#### Exercise description:
Copy down the listing below exactly, please, including every line.
------------------------------------------------------------------------
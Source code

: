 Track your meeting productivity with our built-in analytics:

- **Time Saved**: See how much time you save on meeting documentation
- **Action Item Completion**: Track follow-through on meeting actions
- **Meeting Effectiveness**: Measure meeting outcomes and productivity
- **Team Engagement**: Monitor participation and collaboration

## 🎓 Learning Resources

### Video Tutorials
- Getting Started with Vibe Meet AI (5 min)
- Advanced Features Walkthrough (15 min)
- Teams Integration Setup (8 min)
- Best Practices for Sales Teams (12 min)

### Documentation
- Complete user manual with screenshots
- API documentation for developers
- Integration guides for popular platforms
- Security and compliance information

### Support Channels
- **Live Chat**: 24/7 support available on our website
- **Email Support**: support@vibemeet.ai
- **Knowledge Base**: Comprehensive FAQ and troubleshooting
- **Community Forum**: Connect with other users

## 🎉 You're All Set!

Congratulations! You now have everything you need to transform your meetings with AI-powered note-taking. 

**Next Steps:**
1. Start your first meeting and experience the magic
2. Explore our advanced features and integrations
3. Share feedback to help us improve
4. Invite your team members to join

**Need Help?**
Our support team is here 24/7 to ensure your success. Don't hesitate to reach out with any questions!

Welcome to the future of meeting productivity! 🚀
------------------------------------------------------------------------
#### Your solution:
Source code

: Track your meeting productivity with our built-in analytics:

- **Time Saved**: See how much time you save on meeting documentation
- **Action Item Completion**: Track follow-through on meeting actions
- **Meeting Effectiveness**: Measure meeting outcomes and productivity
- **Team Engagement**: Monitor participation and collaboration

## 🎓 Learning Resources

### Video Tutorials
- Getting Started with Vibe Meet AI (5 min)
- Advanced Features Walkthrough (15 min)
- Teams Integration Setup (8 min)
- Best Practices for Sales Teams (12 min)

### Documentation
- Complete user manual with screenshots
- API documentation for developers
- Integration guides for popular platforms
- Security and compliance information

### Support Channels
- **Live Chat**: 24/7 support available on our website
- **Email Support**: support@vibemeet.ai
- **Knowledge Base**: Comprehensive FAQ and troubleshooting
- **Community Forum**: Connect with other users

## 🎉 You're All Set!

Congratulations! You now have everything you need to transform your meetings with AI-powered note-taking. 

**Next Steps:**
1. Start your first meeting and experience the magic
2. Explore our advanced features and integrations
3. Share feedback to help us improve
4. Invite your team members to join

**Need Help?**
Our support team is here 24/7 to ensure your success. Don't hesitate to reach out with any questions!

Welcome to the future of meeting productivity! 🚀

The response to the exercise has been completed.